“Un uomo che cerca di educare sé stesso deve prima leggere, e poi viaggiare per correggere ciò che ha imparato.”
(Giacomo Casanova)
Casanova suggerisce che la crescita intellettuale inizia con la lettura, che fornisce conoscenze fondamentali, amplia le prospettive e introduce alle idee, alle culture e alle storie del mondo.
Tuttavia, sostiene che la sola lettura non sia sufficiente: la vera comprensione nasce dall’esperienza diretta.
Viaggiare permette di verificare, affinare, e talvolta mettere in discussione ciò che si è appreso dai libri.
Vedere i luoghi, incontrare persone e immergersi in culture diverse offre intuizioni che nessun testo scritto può catturare pienamente.
Colma il divario tra teoria e realtà, assicurando che la conoscenza non sia solo teorica, ma anche pratica e profondamente radicata nell’esperienza.
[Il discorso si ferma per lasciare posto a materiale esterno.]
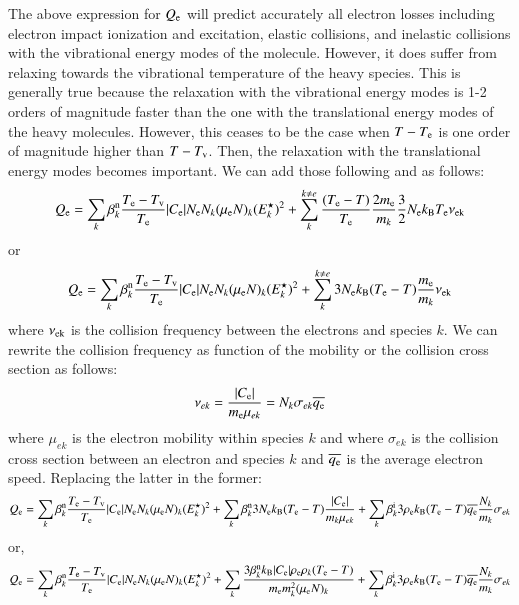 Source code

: \documentclass{warpdoc}
\begin{document}
The above expression for $Q_{\rm e}$ will predict accurately all electron losses including electron impact ionization and excitation, elastic collisions, and inelastic collisions with the vibrational energy modes of the molecule. However, it does suffer from relaxing towards the vibrational temperature of the heavy species. This is generally true because the relaxation with the vibrational energy modes is 1-2 orders of magnitude faster than the one with the translational energy modes of the heavy molecules. However, this ceases to be the case when $T-T_{\rm e}$ is one order of magnitude higher than $T-T_{\rm v}$. Then, the relaxation with the translational energy modes becomes important. We can add those following \cite[page 16]{book:1991:raizer} and
 \cite{jfm:1964:appleton} as follows:
%
\begin{equation}
Q_{\rm e}
= 
   \sum_k \beta_k^{\rm n} \frac{T_{\rm e}-T_{\rm v}}{T_{\rm e}} |C_{\rm e}| N_{\rm e} N_k (\mu_{\rm e}  N)_k  (E^\star_k)^2
 + \sum_k^{k \ne e}  \frac{(T_{\rm e}-T)}{T_{\rm e}} \frac{2 m_{\rm e}}{m_k} \frac{3}{2} N_{\rm e} k_{\rm B} T_{\rm e} \nu_{\rm ek}  
\end{equation}
%
or
%
\begin{equation}
Q_{\rm e}
= 
   \sum_k \beta_k^{\rm n} \frac{T_{\rm e}-T_{\rm v}}{T_{\rm e}} |C_{\rm e}| N_{\rm e} N_k (\mu_{\rm e}  N)_k  (E^\star_k)^2
 + \sum_k^{k\ne e}  3 N_{\rm e} k_{\rm B} (T_{\rm e}-T) \frac{ m_{\rm e}}{m_k}   \nu_{\rm ek}  
\end{equation}
%
where $\nu_{\rm ek}$ is the collision frequency between the electrons and species $k$. 
We can rewrite the collision frequency as function of the mobility \cite[page 9]{book:1991:raizer} or the collision cross section as follows:
%
\begin{equation}
\nu_{ek} = \frac{|C_{\rm e}|}{m_{\rm e} \mu_{ek}} = N_k \sigma_{ek} \overline{q_{\rm e}} 
\end{equation}
%
where $\mu_{ek}$ is the electron mobility within species $k$ and where  $\sigma_{ek}$ is the collision cross section between an electron and species $k$ and $\overline{q_{\rm e}}$ is the average electron speed. Replacing the latter in the former:
%
\begin{equation}
Q_{\rm e}
= 
   \sum_k \beta_k^{\rm n} \frac{T_{\rm e}-T_{\rm v}}{T_{\rm e}} |C_{\rm e}| N_{\rm e} N_k (\mu_{\rm e}  N)_k  (E^\star_k)^2
 + \sum_k \beta_k^{\rm n} 3 N_{\rm e} k_{\rm B} (T_{\rm e}-T)    \frac{|C_{\rm e}|}{m_k \mu_{ek}}  
 + \sum_k \beta_k^{\rm i} 3 \rho_{\rm e} k_{\rm B} (T_{\rm e}-T) \overline{q_{\rm e}} \frac{N_k}{m_k} \sigma_{ek} 
\end{equation}
%
or,
%
\begin{equation}
Q_{\rm e}
= 
   \sum_k \beta_k^{\rm n} \frac{T_{\rm e}-T_{\rm v}}{T_{\rm e}} |C_{\rm e}| N_{\rm e} N_k (\mu_{\rm e}  N)_k  (E^\star_k)^2
 + \sum_k  \frac{3 \beta_k^{\rm n} k_{\rm B} |C_{\rm e}| \rho_{\rm e} \rho_k  (T_{\rm e}-T)}{m_{\rm e} m_k^2 (\mu_{\rm e}N)_k}        
 + \sum_k \beta_k^{\rm i} 3 \rho_{\rm e} k_{\rm B} (T_{\rm e}-T) \overline{q_{\rm e}} \frac{N_k}{m_k} \sigma_{ek} 
\end{equation}
%
\end{document}

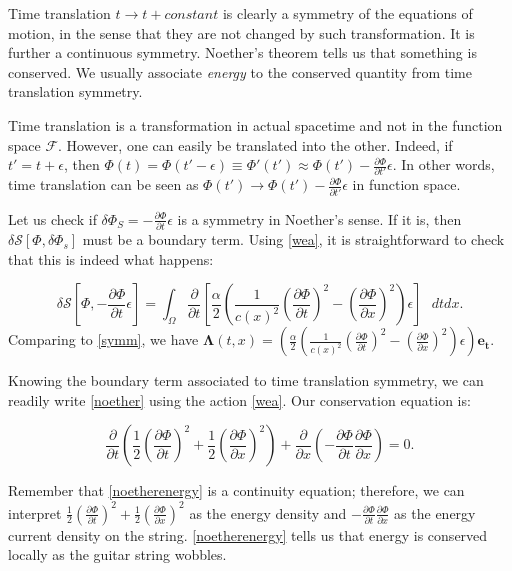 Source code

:\documentclass{article}
\begin{document}
Time translation $t \rightarrow t+constant$ is clearly a symmetry of the equations of motion, in the sense that they are not changed by such transformation. It is further a continuous symmetry. Noether's theorem tells us that something is conserved. We usually associate \textit{energy} to the conserved quantity from time translation symmetry.

Time translation is a transformation in actual spacetime and not in the function space $\mathcal{F}$. However, one can easily be translated into the other. Indeed, if $t'=t+\epsilon$, then $\Phi(t)=\Phi(t'-\epsilon)\equiv\Phi'(t')\approx\Phi(t')-\frac{\partial \Phi}{\partial t'}\epsilon$. In other words, time translation can be seen as $\Phi(t')\rightarrow\Phi(t')-\frac{\partial \Phi}{\partial t'}\epsilon$ in function space.

Let us check if $\delta\Phi_S=-\frac{\partial \Phi}{\partial t}\epsilon$ is a symmetry in Noether's sense. If it is, then $\delta\mathcal{S}[\Phi,\delta\Phi_s]$ must be a boundary term. Using \eqref{wea}, it is straightforward to check that this is indeed what happens:

\begin{equation}\label{btwe}
\delta\mathcal{S}\left[\Phi,-\frac{\partial \Phi}{\partial t}\epsilon\right]=\int_\Omega\frac{\partial}{\partial t}\left[\frac{\alpha}{2}\left(\frac{1}{c(x)^2}\left(\frac{\partial\Phi}{\partial t}\right)^2-\left(\frac{\partial\Phi}{\partial x}\right)^2\right)\epsilon\right]\text{ }dtdx.
\end{equation}
Comparing to \eqref{symm}, we have $\bm{\Lambda}(t,x)=\left(\frac{\alpha}{2}\left(\frac{1}{c(x)^2}\left(\frac{\partial\Phi}{\partial t}\right)^2-\left(\frac{\partial\Phi}{\partial x}\right)^2\right)\epsilon\right)\bm{e_t}$.

Knowing the boundary term associated to time translation symmetry, we can readily write \eqref{noether} using the action \eqref{wea}. Our conservation equation is:

\begin{equation}\label{noetherenergy}
\boxed{\frac{\partial}{\partial t}\left(\frac{1}{2}\left(\frac{\partial\Phi}{\partial t}\right)^2+\frac{1}{2}\left(\frac{\partial\Phi}{\partial x}\right)^2\right)+\frac{\partial}{\partial x}\left(-\frac{\partial\Phi}{\partial t}\frac{\partial\Phi}{\partial x}\right)=0.}
\end{equation}

Remember that \eqref{noetherenergy} is a continuity equation; therefore, we can interpret $\frac{1}{2}\left(\frac{\partial\Phi}{\partial t}\right)^2+\frac{1}{2}\left(\frac{\partial\Phi}{\partial x}\right)^2$ as the energy density and $-\frac{\partial\Phi}{\partial t}\frac{\partial\Phi}{\partial x}$ as the energy current density on the string. \eqref{noetherenergy} tells us that energy is conserved locally as the guitar string wobbles.
\end{document}
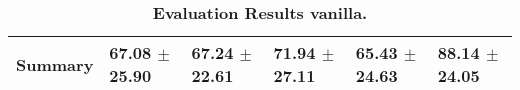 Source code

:\begin{table}[htb]
{\begin{tabular}{llllll}
\midrule
\textbf{Summary                                  } &                  \phantom{0}67.08 $\pm$ 25.90 &                      \phantom{0}67.24 $\pm$ 22.61 &                  \phantom{0}71.94 $\pm$ 27.11 &                  \phantom{0}65.43 $\pm$ 24.63 &            \phantom{0}88.14 $\pm$ 24.05 \\
\bottomrule
\end{tabular}%
}
\caption{\textbf{Evaluation Results vanilla.}}
\label{tab:eval-results}
\end{table}


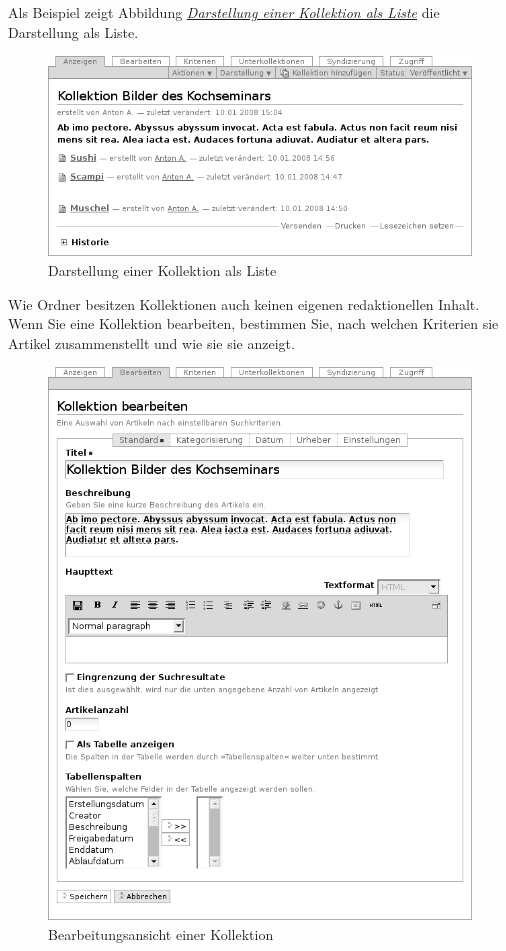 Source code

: \documentclass[a4paper,12pt,ngerman]{manual}
\begin{document}
Als Beispiel zeigt Abbildung \hyperlink{fig-thema}{\emph{Darstellung einer Kollektion als Liste}} die Darstellung als Liste.
\hypertarget{fig-thema}{}\begin{figure}[htbp]
\centering

\includegraphics{thema.png}
\caption{Darstellung einer Kollektion als Liste}\end{figure}

Wie Ordner besitzen Kollektionen auch keinen eigenen
redaktionellen Inhalt. Wenn Sie eine Kollektion bearbeiten, bestimmen Sie,
nach welchen Kriterien sie Artikel zusammenstellt und wie sie sie anzeigt.
\hypertarget{fig-kollektion-bearbeiten}{}\begin{figure}[htbp]
\centering

\includegraphics{kollektion-bearbeiten.png}
\caption{Bearbeitungsansicht einer Kollektion}\end{figure}
\end{document}

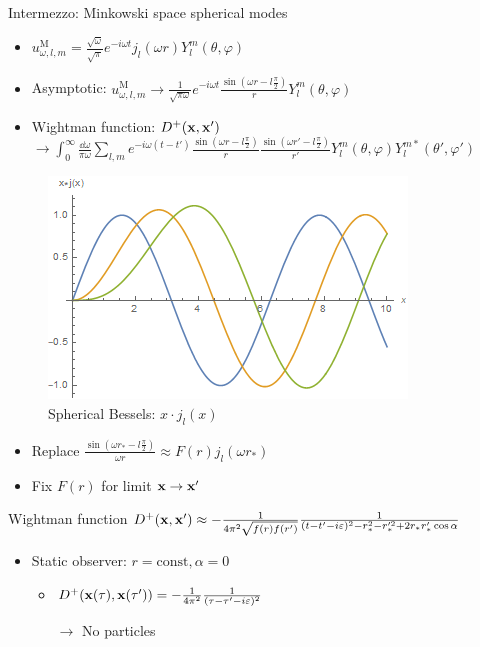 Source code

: \documentclass{beamer}
\newcommand{\upd}[1]{^\mathrm{#1}}
\begin{document}
\begin{frame}{Intermezzo: Minkowski space spherical modes}
\begin{itemize}
	\item \(u_{\omega,l,m}\upd{M} = \frac{\sqrt{\omega}}{\sqrt{\pi}} e^{- i \omega t} j_l(\omega r) Y_l^m(\theta,\varphi)\)
	\item Asymptotic: \(u_{\omega,l,m}\upd{M} \to \frac{1}{\sqrt{\pi\omega}} e^{- i \omega t} \frac{\sin(\omega r - l\frac{\pi}{2})}{r} Y_l^m(\theta,\varphi)\)
	\item Wightman function: \(D^+(\vb{x},\vb{x}')\)
	\(\to \int_0^\infty \frac{\dd{\omega}}{\pi\omega} \sum_{l,m} e^{-i\omega(t-t')} \frac{\sin(\omega r - l\frac{\pi}{2})}{r} \frac{\sin(\omega r' - l\frac{\pi}{2})}{r'} Y_l^m(\theta,\varphi) Y_l^{m*}(\theta',\varphi')\)
\end{itemize}
\begin{figure}
\centering
\includegraphics[scale=0.5]{plot/sphericalbessel.png}
\caption{Spherical Bessels: \(x\cdot j_l(x)\)}
\end{figure}
\end{frame}

\begin{frame}
\begin{itemize}
	\item Replace \(\frac{\sin(\omega r_* - l\frac{\pi}{2})}{\omega r} \approx F(r) j_l(\omega r_*)\)
	\item Fix \(F(r)\) for limit \(\vb{x} \to \vb{x}'\)
\end{itemize}
\begin{block}{Wightman function}
	\(D^+(\vb{x}, \vb{x}') \approx -\frac{1}{4\pi^2 \sqrt{f(r)f(r')}} \frac{1}{(t-t'-i\varepsilon)^2 - r_*^2 - r_*'^2 + 2r_*r_*' \cos{\alpha}}\)
\end{block}
\begin{itemize}
	\item Static observer: \(r = \mathrm{const}, \alpha = 0\)
	\begin{itemize}
		\item \(D^+(\vb{x}(\tau), \vb{x}(\tau')) =  -\frac{1}{4\pi^2} \frac{1}{(\tau-\tau'-i\varepsilon)^2}\)
		\item[\(\to\)] No particles
	\end{itemize}
\end{itemize}
\end{frame}
\end{document}
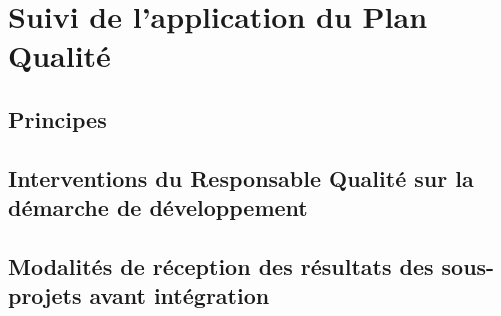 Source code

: \section{Suivi de l'application du Plan Qualité}

\subsection{Principes}

\subsection{Interventions du Responsable Qualité sur la démarche de développement}

\subsection{Modalités de réception des résultats des sous-projets avant intégration}

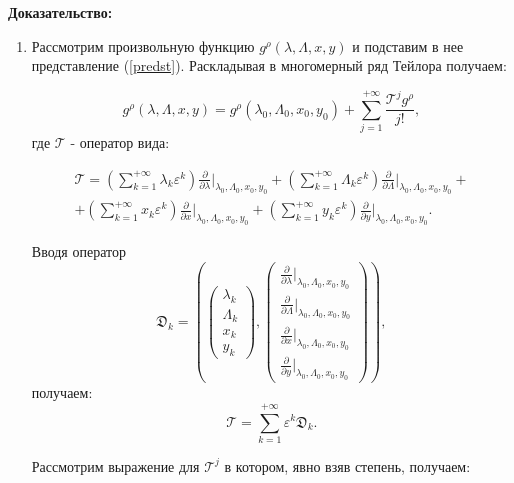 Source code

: \textbf{Доказательство:}\nopagebreak[4]

\begin{enumerate}

\item Рассмотрим произвольную функцию $g^\rho(\lambda,\Lambda,x,y)$ и подставим в нее представление (\ref{predst}). Раскладывая в многомерный ряд Тейлора получаем:

$$g^\rho(\lambda,\Lambda,x,y) = g^\rho(\lambda_0,\Lambda_0,x_0,y_0) + \sum_{j=1}^{+\infty} \frac{\mathcal{T}^j g^\rho}{j!},$$
где $\mathcal{T}$ - оператор вида:

\begin{multline*}
\mathcal{T} = 
\left(\sum_{k=1}^{+\infty} \lambda_k \varepsilon^k \right) \frac{\partial}{\partial \lambda} \bigg|_{\lambda_0,\Lambda_0,x_0,y_0}+
\left(\sum_{k=1}^{+\infty} \Lambda_k \varepsilon^k \right) \frac{\partial}{\partial \Lambda} \bigg|_{\lambda_0,\Lambda_0,x_0,y_0}+\\
+\left(\sum_{k=1}^{+\infty} x_k \varepsilon^k \right) \frac{\partial}{\partial x} \bigg|_{\lambda_0,\Lambda_0,x_0,y_0}
+\left(\sum_{k=1}^{+\infty} y_k \varepsilon^k \right) \frac{\partial}{\partial y} \bigg|_{\lambda_0,\Lambda_0,x_0,y_0}.
\end{multline*}

Вводя оператор
$$\mathfrak{D}_k = \left( \begin{pmatrix} \lambda_k\\ \Lambda_k \\ x_k \\ y_k \end{pmatrix},\begin{pmatrix} \frac{\partial}{\partial \lambda} |_{\lambda_0,\Lambda_0,x_0,y_0}\\ \frac{\partial}{\partial \Lambda} |_{\lambda_0,\Lambda_0,x_0,y_0} \\ \frac{\partial}{\partial x} |_{\lambda_0,\Lambda_0,x_0,y_0} \\ \frac{\partial}{\partial y} |_{\lambda_0,\Lambda_0,x_0,y_0} \end{pmatrix} \right),$$
получаем:
$$\mathcal{T} = \sum_{k=1}^{+\infty} \varepsilon^k \mathfrak{D}_k.$$


Рассмотрим выражение для $\mathcal{T}^j$ в котором, явно взяв степень, получаем:


\end{enumerate}
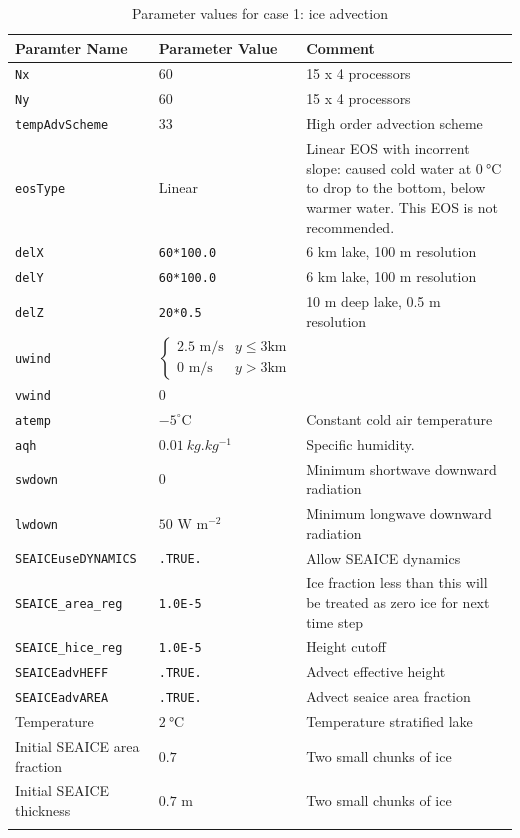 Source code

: \documentclass[11pt]{article}
\begin{document}
\begin{longtable}{  p{}  p{}  p{}  }
\hline
\textbf{Paramter Name} & \textbf{Parameter Value} & \textbf{Comment} \\ \hline \hline
\verb|Nx| & 60 & 15 x 4 processors \\ \hline
\verb|Ny| & 60 & 15 x 4 processors \\ \hline
\verb|tempAdvScheme|	&	33	&	High order advection scheme \\ \hline
\verb|eosType|		&	Linear	&	Linear EOS with incorrent slope: caused cold water at $\SI{0}{\celsius}$ to drop to the bottom, below warmer water. This EOS is not recommended. \\ \hline
\verb|delX|			&	\verb|60*100.0|	&	6 km lake, 100 m resolution \\ \hline
\verb|delY|			&	\verb|60*100.0|	&	6 km lake, 100 m resolution \\ \hline
\verb|delZ|			&	\verb|20*0.5|	&	10 m deep lake, 0.5 m resolution \\ \hline

\verb|uwind|		&	\begin{equation*} \begin{cases} 2.5 \text{ m/s} & y \leq 3 \text{km} \\ 0 \text{ m/s} & y > 3 \text{km}   \end{cases} \end{equation*} & \\ \hline
\verb|vwind| 	& 0	& \\ \hline
\verb|atemp| 	& $-5^{\circ} \text{C}$		& Constant cold air temperature \\ \hline
\verb|aqh| 		& $\SI{0.01}{kg.kg^{-1}}$		&	Specific humidity.\\ \hline
\verb|swdown| 	& $0$	& Minimum shortwave downward radiation \\ \hline
\verb|lwdown| 	& $50 \text{ W} \text{ m}^{-2}$	& Minimum longwave downward radiation \\ \hline

\verb|SEAICEuseDYNAMICS| & \verb|.TRUE.| & Allow SEAICE dynamics \\ \hline
\verb|SEAICE_area_reg|   & \verb|1.0E-5| & Ice fraction less than this will be treated as zero ice for next time step \\ \hline
\verb|SEAICE_hice_reg|   & \verb|1.0E-5| & Height cutoff \\ \hline
\verb|SEAICEadvHEFF|     & \verb|.TRUE.| & Advect effective height \\ \hline
\verb|SEAICEadvAREA|     & \verb|.TRUE.| & Advect seaice area fraction \\ \hline

Temperature & $\SI{2}{\celsius}$ & Temperature stratified lake \\ \hline
Initial SEAICE area fraction   & $0.7$ & Two small chunks of ice \\ \hline
Initial SEAICE thickness    & $0.7 \text{ m}$ & Two small chunks of ice \\ \hline

\caption{Parameter values for case 1: ice advection}
\label{table:iceAdvect}
\end{longtable}
\end{document}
La prospettiva di Casanova riflette gli ideali illuministi del suo tempo, che enfatizzavano la ragione, l’esplorazione e l’apprendimento empirico.
La sua stessa vita — segnata da numerosi viaggi attraverso l’Europa — incarnava questa filosofia.
Riconosceva che i libri potevano introdurre il mondo, ma solo il viaggio poteva portare alla vera saggezza, esponendo l’individuo alle sue complessità, contraddizioni e meraviglie.